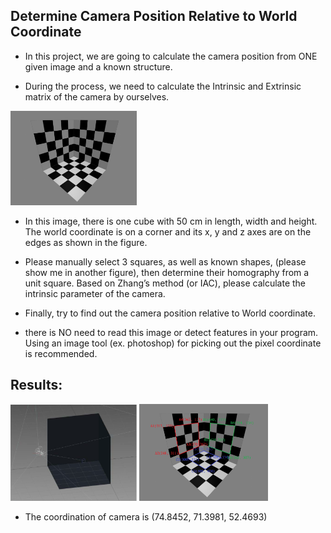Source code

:## Determine Camera Position Relative to World Coordinate 

- In this project, we are going to calculate the camera position from ONE given image and a known structure.

- During the process, we need to calculate the Intrinsic and Extrinsic matrix of the camera by ourselves.

<img src="https://github.com/CP-TSAI/Computer-Vision/raw/master/cv_pic/CalibrationIMG.bmp" width="40%" height="40%"> 

- In this image, there is one cube with 50 cm in length, width and height. The world coordinate is on a corner and its x, y and z axes are on the edges as shown in the figure.

- Please manually select 3 squares, as well as known shapes, (please show me in another figure), then determine their homography from a unit square. Based on Zhang’s method (or IAC), please 
calculate the intrinsic parameter of the camera.

- Finally, try to find out the camera position relative to World coordinate. 

- there is NO need to read this image or detect features in your program. Using an image tool (ex. photoshop) for picking out the pixel coordinate is recommended. 

## Results:
<img src="https://github.com/CP-TSAI/Computer-Vision/raw/master/cv_pic/camera_relative.png" width="40%" height="40%"> <img src="https://github.com/CP-TSAI/Computer-Vision/raw/master/cv_pic/CalibrationIMG 修正v4.bmp" width="41%" height="41%">

- The coordination of camera is (74.8452, 71.3981, 52.4693)

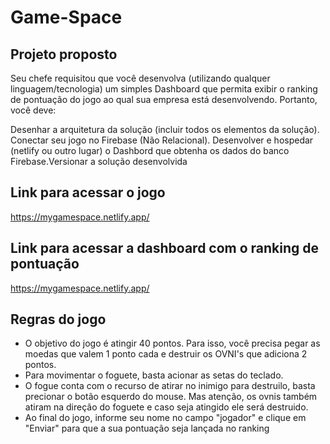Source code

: # Game-Space

## Projeto proposto

Seu chefe requisitou que você desenvolva (utilizando qualquer linguagem/tecnologia) um simples Dashboard que permita exibir o ranking de pontuação do jogo ao qual sua empresa está desenvolvendo. Portanto, você deve:

Desenhar a arquitetura da solução (incluir todos os elementos da solução).
Conectar seu jogo no Firebase (Não Relacional).
Desenvolver e hospedar (netlify ou outro lugar) o Dashbord que obtenha os dados do banco Firebase.Versionar a solução desenvolvida

## Link para acessar o jogo

<https://mygamespace.netlify.app/>

## Link para acessar a dashboard com o ranking de pontuação

<https://mygamespace.netlify.app/>

## Regras do jogo

- O objetivo do jogo é atingir 40 pontos. Para isso, você precisa pegar as moedas que valem 1 ponto cada e destruir os OVNI's que adiciona 2 pontos.
- Para movimentar o foguete, basta acionar as setas do teclado.
- O fogue conta com o recurso de atirar no inimigo para destruilo, basta precionar o botão esquerdo do mouse. Mas atenção, os ovnis também atiram na direção do foguete e caso seja atingido ele será destruido.
- Ao final do jogo, informe seu nome no campo "jogador" e clique em "Enviar" para que a sua pontuação seja lançada no ranking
· · ·
• What is expected
Every line of the data is to be transcribed exactly, and no picture is to be included.

• Answer space
Source code

:## Determine Camera Position Relative to World Coordinate 

- In this project, we are going to calculate the camera position from ONE given image and a known structure.

- During the process, we need to calculate the Intrinsic and Extrinsic matrix of the camera by ourselves.

<img src="https://github.com/CP-TSAI/Computer-Vision/raw/master/cv_pic/CalibrationIMG.bmp" width="40%" height="40%"> 

- In this image, there is one cube with 50 cm in length, width and height. The world coordinate is on a corner and its x, y and z axes are on the edges as shown in the figure.

- Please manually select 3 squares, as well as known shapes, (please show me in another figure), then determine their homography from a unit square. Based on Zhang’s method (or IAC), please 
calculate the intrinsic parameter of the camera.

- Finally, try to find out the camera position relative to World coordinate. 

- there is NO need to read this image or detect features in your program. Using an image tool (ex. photoshop) for picking out the pixel coordinate is recommended. 

## Results:
<img src="https://github.com/CP-TSAI/Computer-Vision/raw/master/cv_pic/camera_relative.png" width="40%" height="40%"> <img src="https://github.com/CP-TSAI/Computer-Vision/raw/master/cv_pic/CalibrationIMG 修正v4.bmp" width="41%" height="41%">

- The coordination of camera is (74.8452, 71.3981, 52.4693)

Source code

: # Game-Space

## Projeto proposto

Seu chefe requisitou que você desenvolva (utilizando qualquer linguagem/tecnologia) um simples Dashboard que permita exibir o ranking de pontuação do jogo ao qual sua empresa está desenvolvendo. Portanto, você deve:

Desenhar a arquitetura da solução (incluir todos os elementos da solução).
Conectar seu jogo no Firebase (Não Relacional).
Desenvolver e hospedar (netlify ou outro lugar) o Dashbord que obtenha os dados do banco Firebase.Versionar a solução desenvolvida

## Link para acessar o jogo

<https://mygamespace.netlify.app/>

## Link para acessar a dashboard com o ranking de pontuação

<https://mygamespace.netlify.app/>

## Regras do jogo

- O objetivo do jogo é atingir 40 pontos. Para isso, você precisa pegar as moedas que valem 1 ponto cada e destruir os OVNI's que adiciona 2 pontos.
- Para movimentar o foguete, basta acionar as setas do teclado.
- O fogue conta com o recurso de atirar no inimigo para destruilo, basta precionar o botão esquerdo do mouse. Mas atenção, os ovnis também atiram na direção do foguete e caso seja atingido ele será destruido.
- Ao final do jogo, informe seu nome no campo "jogador" e clique em "Enviar" para que a sua pontuação seja lançada no ranking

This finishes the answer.